# Assignment
Whenever the word "Fritsch" appears in a line of the listing, copy that line.
++++++++++++++++++++
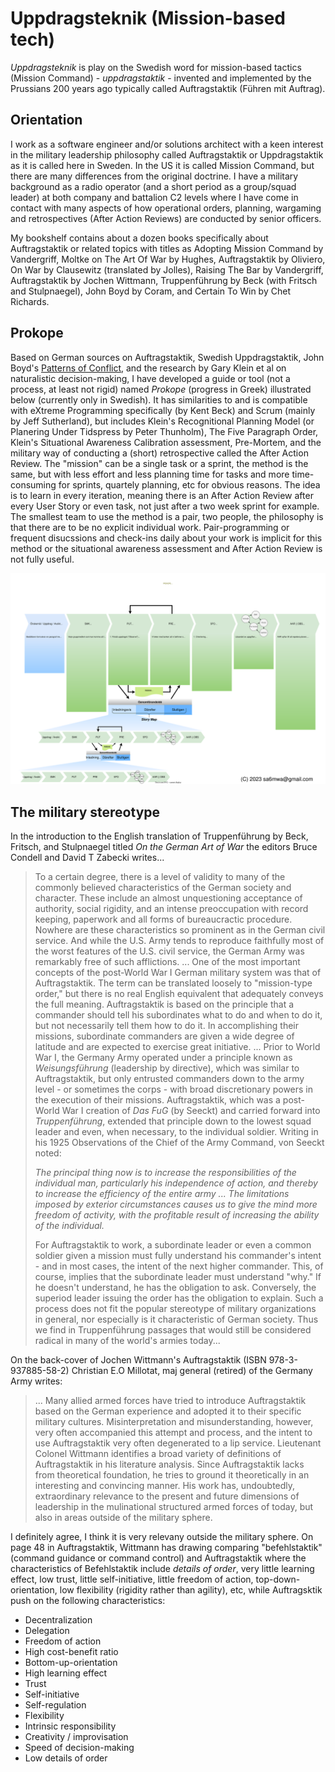 # Uppdragsteknik (Mission-based tech)

*Uppdragsteknik* is play on the Swedish word for mission-based tactics (Mission
Command) - *uppdragstaktik* - invented and implemented by the Prussians 200
years ago typically called Auftragstaktik (Führen mit Auftrag).

## Orientation

I work as a software engineer and/or solutions architect with a keen interest
in the military leadership philosophy called Auftragstaktik or Uppdragstaktik
as it is called here in Sweden. In the US it is called Mission Command, but
there are many differences from the original doctrine. I have a military
background as a radio operator (and a short period as a group/squad leader) at
both company and battalion C2 levels where I have come in contact with many
aspects of how operational orders, planning, wargaming and retrospectives
(After Action Reviews) are conducted by senior officers.

My bookshelf contains about a dozen books specifically about Auftragstaktik or
related topics with titles as Adopting Mission Command by Vandergriff, Moltke
on The Art Of War by Hughes, Auftragstaktik by Oliviero, On War by Clausewitz
(translated by Jolles), Raising The Bar by Vandergriff, Auftragstaktik by
Jochen Wittmann, Truppenführung by Beck (with Fritsch and Stulpnaegel), John
Boyd by Coram, and Certain To Win by Chet Richards.

## Prokope

Based on German sources on Auftragstaktik, Swedish Uppdragstaktik,
John Boyd's [Patterns of Conflict](http://www.projectwhitehorse.com/pdfs/boyd/patterns%20of%20conflict.pdf), and the research by Gary Klein et al on naturalistic decision-making, I have
developed a guide or tool (not a process, at least not rigid) named *Prokope*
(progress in Greek) illustrated below (currently only in Swedish). It has
similarities to and is compatible with eXtreme Programming specifically (by Kent
Beck) and Scrum (mainly by Jeff Sutherland), but includes Klein's Recognitional
Planning Model (or Planering Under Tidspress by Peter Thunholm), The Five
Paragraph Order, Klein's Situational Awareness Calibration assessment,
Pre-Mortem, and the military way of conducting a (short) retrospective called
the After Action Review. The "mission" can be a single task or a sprint, the
method is the same, but with less effort and less planning time for tasks and
more time-consuming for sprints, quartely planning, etc for obvious reasons.
The idea is to learn in every iteration, meaning there is an After Action
Review after every User Story or even task, not just after a two week sprint
for example. The smallest team to use the method is a pair, two people, the
philosophy is that there are to be no explicit individual work.
Pair-programming or frequent disucssions and check-ins daily about your work is
implicit for this method or the situational awareness assessment and After
Action Review is not fully useful.

![PROKOPE](prokope.svg)

## The military stereotype 

In the introduction to the English translation of Truppenführung by Beck,
Fritsch, and Stulpnaegel titled *On the German Art of War* the editors Bruce
Condell and David T Zabecki writes...

> To a certain degree, there is a level of validity to many of the commonly
> believed characteristics of the German society and character. These include an
> almost unquestioning acceptance of authority, social rigidity, and an intense
> preoccupation with record keeping, paperwork and all forms of bureaucractic
> procedure. Nowhere are these characteristics so prominent as in the German
> civil service. And while the U.S. Army tends to reproduce faithfully most of
> the worst features of the U.S. civil service, the German Army was remarkably
> free of such afflictions.
> ...
> One of the most important concepts of the post-World War I German military
> system was that of Auftragstaktik. The term can be translated loosely to
> "mission-type order," but there is no real English equivalent that adequately
> conveys the full meaning. Auftragstaktik is based on the principle that a
> commander should tell his subordinates what to do and when to do it, but not
> necessarily tell them how to do it. In accomplishing their missions,
> subordinate commanders are given a wide degree of latitude and are expected to
> exercise great initiative.
> ...
> Prior to World War I, the Germany Army operated under a principle known as
> *Weisungsführung* (leadership by directive), which was similar to
> Auftragstaktik, but only entrusted commanders down to the army level - or
> sometimes the corps - with broad discretionary powers in the execution of
> their missions. Auftragstaktik, which was a post-World War I creation of *Das
> FuG* (by Seeckt) and carried forward into *Truppenführung*, extended that
> principle down to the lowest squad leader and even, when necessary, to the
> individual soldier. Writing in his 1925 Observations of the Chief of the
> Army Command, von Seeckt noted:
>
> *The principal thing now is to increase the responsibilities of the individual
> man, particularly his independence of action, and thereby to increase the
> efficiency of the entire army ... The limitations imposed by exterior
> circumstances causes us to give the mind more freedom of activity, with the
> profitable result of increasing the ability of the individual.*
>
> For Auftragstaktik to work, a subordinate leader or even a common soldier
> given a mission must fully understand his commander's intent - and in most
> cases, the intent of the next higher commander. This, of course, implies that
> the subordinate leader must understand "why." If he doesn't understand, he
> has the obligation to ask. Conversely, the superiod leader issuing the order
> has the obligation to explain. Such a process does not fit the popular
> stereotype of military organizations in general, nor especially is it
> characteristic of German society. Thus we find in Truppenführung passages
> that would still be considered radical in many of the world's armies today...

On the back-cover of Jochen Wittmann's Auftragstaktik (ISBN 978-3-937885-58-2)
Christian E.O Millotat, maj general (retired) of the Germany Army writes:

> ... Many allied armed forces have tried to introduce Auftragstaktik based on
> the German experience and adopted it to their specific military cultures.
> Misinterpretation and misunderstanding, however, very often accompanied this
> attempt and process, and the intent to use Auftragstaktik very often
> degenerated to a lip service. Lieutenant Colonel Wittmann identifies a broad
> variety of definitions of Auftragstaktik in his literature analysis. Since
> Auftragstaktik lacks from theoretical foundation, he tries to ground it
> theoretically in an interesting and convincing manner.  His work has,
> undoubtedly, extraordinary relevance to the present and future dimensions of
> leadership in the mulinational structured armed forces of today, but also in
> areas outside of the military sphere.

I definitely agree, I think it is very relevany outside the military sphere. On page 48 in Auftragstaktik, Wittmann has drawing comparing "befehlstaktik" (command guidance or command control) and Auftragstaktik where the characteristics of Befehlstaktik include *details of order*, very little learning effect, low trust, little self-initiative, little freedom of action, top-down-orientation, low flexibility (rigidity rather than agility), etc, while Auftragsktik push on the following characteristics:

* Decentralization
* Delegation
* Freedom of action
* High cost-benefit ratio
* Bottom-up-orientation
* High learning effect
* Trust
* Self-initiative
* Self-regulation
* Flexibility
* Intrinsic responsibility
* Creativity / improvisation
* Speed of decision-making
* Low details of order

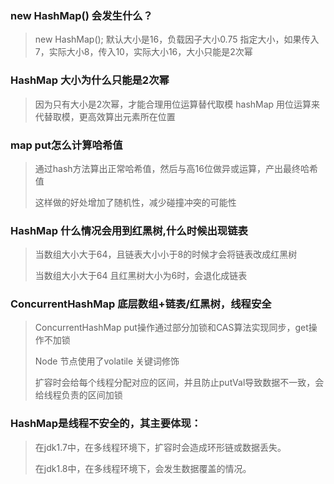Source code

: ### new HashMap() 会发生什么？
> new HashMap(); 默认大小是16，负载因子大小0.75
>  指定大小，如果传入7，实际大小8，传入10，实际大小16，大小只能是2次幂

### HashMap 大小为什么只能是2次幂
> 因为只有大小是2次幂，才能合理用位运算替代取模
> hashMap 用位运算来代替取模，更高效算出元素所在位置


### map put怎么计算哈希值
> 通过hash方法算出正常哈希值，然后与高16位做异或运算，产出最终哈希值
>
> 这样做的好处增加了随机性，减少碰撞冲突的可能性
>

### HashMap 什么情况会用到红黑树,什么时候出现链表

> 当数组大小大于64，且链表大小小于8的时候才会将链表改成红黑树
>
> 当数组大小大于64 且红黑树大小为6时，会退化成链表
>

### ConcurrentHashMap 底层数组+链表/红黑树，线程安全
> ConcurrentHashMap put操作通过部分加锁和CAS算法实现同步，get操作不加锁 
>
> Node 节点使用了volatile 关键词修饰
>
> 扩容时会给每个线程分配对应的区间，并且防止putVal导致数据不一致，会给线程负责的区间加锁
>
>
### HashMap是线程不安全的，其主要体现：
>在jdk1.7中，在多线程环境下，扩容时会造成环形链或数据丢失。
>
>在jdk1.8中，在多线程环境下，会发生数据覆盖的情况。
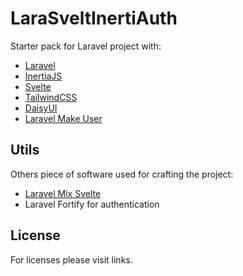 # LaraSveltInertiAuth

Starter pack for Laravel project with:

-   [Laravel](https://laravel.com/)
-   [InertiaJS](https://inertiajs.com/)
-   [Svelte](https://svelte.dev/)
-   [TailwindCSS](https://tailwindcss.com/)
-   [DaisyUI](https://daisyui.com/)
-   [Laravel Make User](https://github.com/michaeldyrynda/laravel-make-user)

## Utils

Others piece of software used for crafting the project:

-   [Laravel Mix Svelte](https://laravel-mix.com/extensions/svelte)
-   Laravel Fortify for authentication

## License

For licenses please visit links.
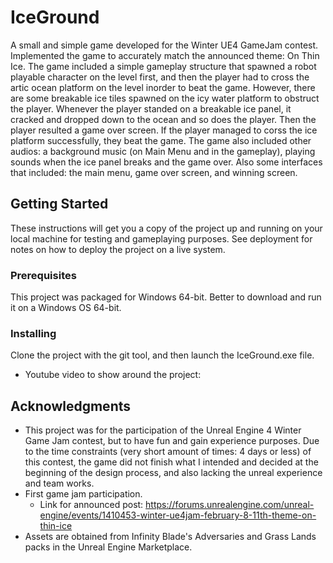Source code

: # IceGround
A small and simple game developed for the Winter UE4 GameJam contest. Implemented the game to accurately match the announced theme: On Thin Ice. The game included a simple gameplay structure that spawned a robot playable character on the level first, and then the player had to cross the artic ocean platform on the level inorder to beat the game. However, there are some breakable ice tiles spawned on the icy water platform to obstruct the player. Whenever the player standed on a breakable ice panel, it cracked and dropped down to the ocean and so does the player. Then the player resulted a game over screen. If the player managed to corss the ice platform successfully, they beat the game. The game also included other audios: a background music (on Main Menu and in the gameplay), playing sounds when the ice panel breaks and the game over. Also some interfaces that included: the main menu, game over screen, and winning screen.    

## Getting Started
These instructions will get you a copy of the project up and running on your local machine for testing and gameplaying purposes. See deployment for notes on how to deploy the project on a live system.

### Prerequisites
This project was packaged for Windows 64-bit. Better to download and run it on a Windows OS 64-bit.

### Installing
Clone the project with the git tool, and then launch the IceGround.exe file. 
* Youtube video to show around the project: 

## Acknowledgments 
* This project was for the participation of the Unreal Engine 4 Winter Game Jam contest, but to have fun and gain experience purposes. Due to the time constraints (very short amount of times: 4 days or less) of this contest, the game did not finish what I intended and decided at the beginning of the design process, and also lacking the unreal experience and team works.
* First game jam participation.  
  * Link for announced post: https://forums.unrealengine.com/unreal-engine/events/1410453-winter-ue4jam-february-8-11th-theme-on-thin-ice
* Assets are obtained from Infinity Blade's Adversaries and Grass Lands packs in the Unreal Engine Marketplace. 
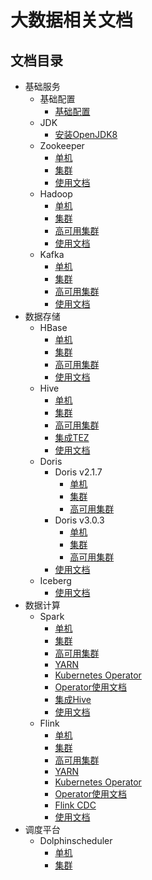 # 大数据相关文档



## 文档目录

- 基础服务
    - 基础配置
        - [基础配置](work/bigdata/00-basic/)
    - JDK
        - [安装OpenJDK8](/work/bigdata/01-jdk/)
    - Zookeeper
        - [单机](work/bigdata/02-zookeeper/standalone/)
        - [集群](work/bigdata/02-zookeeper/cluster/)
        - [使用文档](work/bigdata/02-zookeeper/OPS.md)
    - Hadoop
        - [单机](work/bigdata/03-hadoop/standalone/)
        - [集群](work/bigdata/03-hadoop/cluster/)
        - [高可用集群](work/bigdata/03-hadoop/cluster-ha/)
        - [使用文档](work/bigdata/03-hadoop/OPS.md)
    - Kafka
        - [单机](work/bigdata/03-kafka/standalone/)
        - [集群](work/bigdata/03-kafka/cluster/)
        - [高可用集群](work/bigdata/03-kafka/cluster-ha/)
        - [使用文档](work/bigdata/03-kafka/OPS.md)
- 数据存储
    - HBase
        - [单机](work/bigdata/04-hbase/standalone/)
        - [集群](work/bigdata/04-hbase/cluster/)
        - [高可用集群](work/bigdata/04-hbase/cluster-ha/)
        - [使用文档](work/bigdata/04-hbase/OPS.md)
    - Hive
        - [单机](work/bigdata/04-hive/standalone/)
        - [集群](work/bigdata/04-hive/cluster/)
        - [高可用集群](work/bigdata/04-hive/cluster-ha/)
        - [集成TEZ](work/bigdata/04-hive/tez/)
        - [使用文档](work/bigdata/04-hive/OPS.md)
    - Doris
        - Doris v2.1.7
            - [单机](work/bigdata/05-doris/v2.1.7/standalone/)
            - [集群](work/bigdata/05-doris/v2.1.7/cluster/)
            - [高可用集群](work/bigdata/05-doris/v2.1.7/cluster-ha/)
        - Doris v3.0.3
            - [单机](work/bigdata/05-doris/v3.0.3/standalone/)
            - [集群](work/bigdata/05-doris/v3.0.3/cluster/)
            - [高可用集群](work/bigdata/05-doris/v3.0.3/cluster-ha/)
        - [使用文档](work/bigdata/05-doris/OPS.md)
    - Iceberg
        - [使用文档](work/bigdata/06-iceberg/)
- 数据计算
    - Spark
        - [单机](work/bigdata/05-spark/standalone/)
        - [集群](work/bigdata/05-spark/cluster/)
        - [高可用集群](work/bigdata/05-spark/cluster-ha/)
        - [YARN](work/bigdata/05-spark/yarn/)
        - [Kubernetes Operator](work/bigdata/05-spark/kubernetes-operator/)
        - [Operator使用文档](work/bigdata/05-spark/kubernetes-operator/examples/)
        - [集成Hive](work/bigdata/05-spark/hive/)
        - [使用文档](work/bigdata/05-spark/OPS.md)
    - Flink
        - [单机](work/bigdata/05-flink/standalone/)
        - [集群](work/bigdata/05-flink/cluster/)
        - [高可用集群](work/bigdata/05-flink/cluster-ha/)
        - [YARN](work/bigdata/05-flink/yarn/)
        - [Kubernetes Operator](work/bigdata/05-flink/kubernetes-operator/)
        - [Operator使用文档](work/bigdata/05-flink/kubernetes-operator/examples/)
        - [Flink CDC](work/bigdata/05-flink/cdc/)
        - [使用文档](work/bigdata/05-flink/OPS.md)
- 调度平台
    - Dolphinscheduler
        - [单机](work/bigdata/06-dolphinscheduler/standalone/)
        - [集群](work/bigdata/06-dolphinscheduler/cluster/)

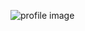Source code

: ![profile image](https://avatars.githubusercontent.com/u/74012238?s=400&u=c1979a26cb4c33fc4dcc25355684bc5828cbdeef&v=4)
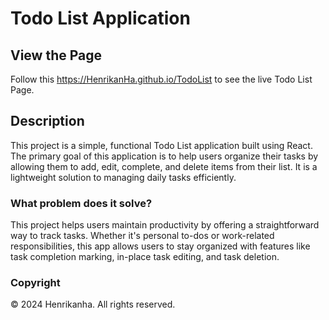 # Todo List Application

## View the Page

Follow this https://HenrikanHa.github.io/TodoList to see the live Todo List Page.

## Description

This project is a simple, functional Todo List application built using React. The primary goal of this application is to help users organize their tasks by allowing them to add, edit, complete, and delete items from their list. It is a lightweight solution to managing daily tasks efficiently.

### What problem does it solve?

This project helps users maintain productivity by offering a straightforward way to track tasks. Whether it's personal to-dos or work-related responsibilities, this app allows users to stay organized with features like task completion marking, in-place task editing, and task deletion.

### Copyright
© 2024 Henrikanha. All rights reserved.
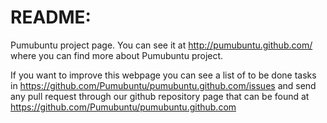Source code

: README:
=======

Pumubuntu project page. You can see it at http://pumubuntu.github.com/ where you can find more about Pumubuntu project.

If you want to improve this webpage you can see a list of to be done tasks in https://github.com/Pumubuntu/pumubuntu.github.com/issues and send any pull request through our github repository page that can be found at https://github.com/Pumubuntu/pumubuntu.github.com
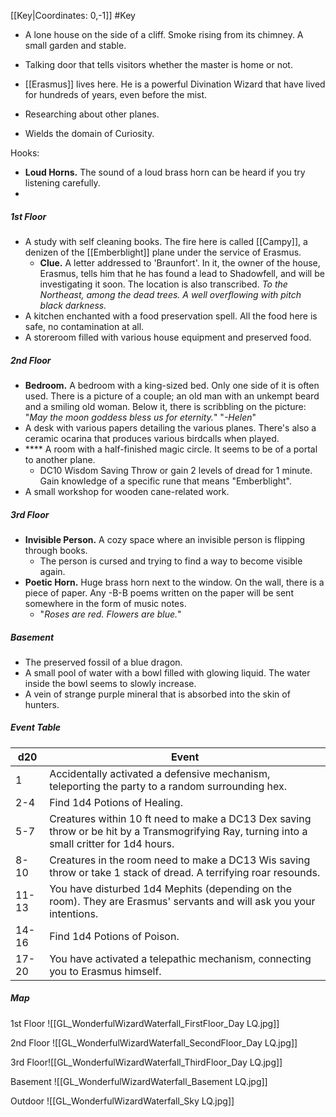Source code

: [[Key|Coordinates: 0,-1]]
#Key

- A lone house on the side of a cliff. Smoke rising from its chimney. A small garden and stable.
- Talking door that tells visitors whether the master is home or not.

- [[Erasmus]] lives here. He is a powerful Divination Wizard that have lived for hundreds of years, even before the mist.
- Researching about other planes.
- Wields the domain of Curiosity.

Hooks:
- **Loud Horns.** The sound of a loud brass horn can be heard if you try listening carefully.
- 
##### 1st Floor
- A study with self cleaning books. The fire here is called [[Campy]], a denizen of the [[Emberblight]] plane under the service of Erasmus.
	- **Clue.** A letter addressed to 'Braunfort'. In it, the owner of the house, Erasmus, tells him that he has found a lead to Shadowfell, and will be investigating it soon. The location is also transcribed.
		*To the Northeast, among the dead trees. A well overflowing with pitch black darkness.*
- A kitchen enchanted with a food preservation spell. All the food here is safe, no contamination at all.
- A storeroom filled with various house equipment and preserved food.

##### 2nd Floor
- **Bedroom.** A bedroom with a king-sized bed. Only one side of it is often used. There is a picture of a couple; an old man with an unkempt beard and a smiling old woman.
	Below it, there is scribbling on the picture:
	"*May the moon goddess bless us for eternity.*"
	"*-Helen*"
- A desk with various papers detailing the various planes. There's also a ceramic ocarina that produces various birdcalls when played.
- **** A room with a half-finished magic circle. It seems to be of a portal to another plane.
	- DC10 Wisdom Saving Throw or gain 2 levels of dread for 1 minute. Gain knowledge of a specific rune that means "Emberblight".
- A small workshop for wooden cane-related work.

##### 3rd Floor
- **Invisible Person.** A cozy space where an invisible person is flipping through books.
	- The person is cursed and trying to find a way to become visible again.
- **Poetic Horn.** Huge brass horn next to the window. On the wall, there is a piece of paper. Any -B-B poems written on the paper will be sent somewhere in the form of music notes.
	- "*Roses are red. Flowers are blue.*"

##### Basement
- The preserved fossil of a blue dragon.
- A small pool of water with a bowl filled with glowing liquid. The water inside the bowl seems to slowly increase.
- A vein of strange purple mineral that is absorbed into the skin of hunters.


##### Event Table

| d20   | Event                                                                                                                                       |
| ----- | ------------------------------------------------------------------------------------------------------------------------------------------- |
| 1     | Accidentally activated a defensive mechanism, teleporting the party to a random surrounding hex.                                            |
| 2-4   | Find 1d4 Potions of Healing.                                                                                                                |
| 5-7   | Creatures within 10 ft need to make a DC13 Dex saving throw or be hit by a Transmogrifying Ray, turning into a small critter for 1d4 hours. |
| 8-10  | Creatures in the room need to make a DC13 Wis saving throw or take 1 stack of dread. A terrifying roar resounds.                            |
| 11-13 | You have disturbed 1d4 Mephits (depending on the room). They are Erasmus' servants and will ask you your intentions.                        |
| 14-16 | Find 1d4 Potions of Poison.                                                                                                                 |
| 17-20 | You have activated a telepathic mechanism, connecting you to Erasmus himself.                                                               |

##### Map
1st Floor
![[GL_WonderfulWizardWaterfall_FirstFloor_Day LQ.jpg]]

2nd Floor
![[GL_WonderfulWizardWaterfall_SecondFloor_Day LQ.jpg]]

3rd Floor![[GL_WonderfulWizardWaterfall_ThirdFloor_Day LQ.jpg]]

Basement
![[GL_WonderfulWizardWaterfall_Basement LQ.jpg]]

Outdoor
![[GL_WonderfulWizardWaterfall_Sky LQ.jpg]]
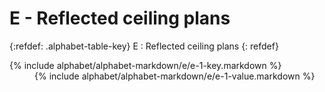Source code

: <div data-role="collapsible" data-inset="false" markdown="1">
<h1 class="cart-collapsible-div">E - Reflected ceiling plans</h1>

{:refdef: .alphabet-table-key}
E
: Reflected ceiling plans
{: refdef}




<dt markdown='block' >
{% include alphabet/alphabet-markdown/e/e-1-key.markdown %}
</dt>


<dd markdown='1'>
{% include alphabet/alphabet-markdown/e/e-1-value.markdown %}
</dd>



</div>

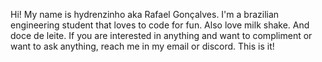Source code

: Hi! My name is hydrenzinho aka Rafael Gonçalves. I'm a brazilian engineering student that loves to code for fun.
Also love milk shake. And doce de leite.
If you are interested in anything and want to compliment or want to ask anything, reach me in my email
or discord. This is it!

<!---
hydrenzinho/hydrenzinho is a ✨ special ✨ repository because its `README.md` (this file) appears on your GitHub profile.
You can click the Preview link to take a look at your changes.
--->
++++++++++++++++++++
# Solution to the exercise
Jochen Wittmann, Truppenführung by Beck (with Fritsch and Stulpnaegel), John
Fritsch, and Stulpnaegel titled *On the German Art of War* the editors Bruce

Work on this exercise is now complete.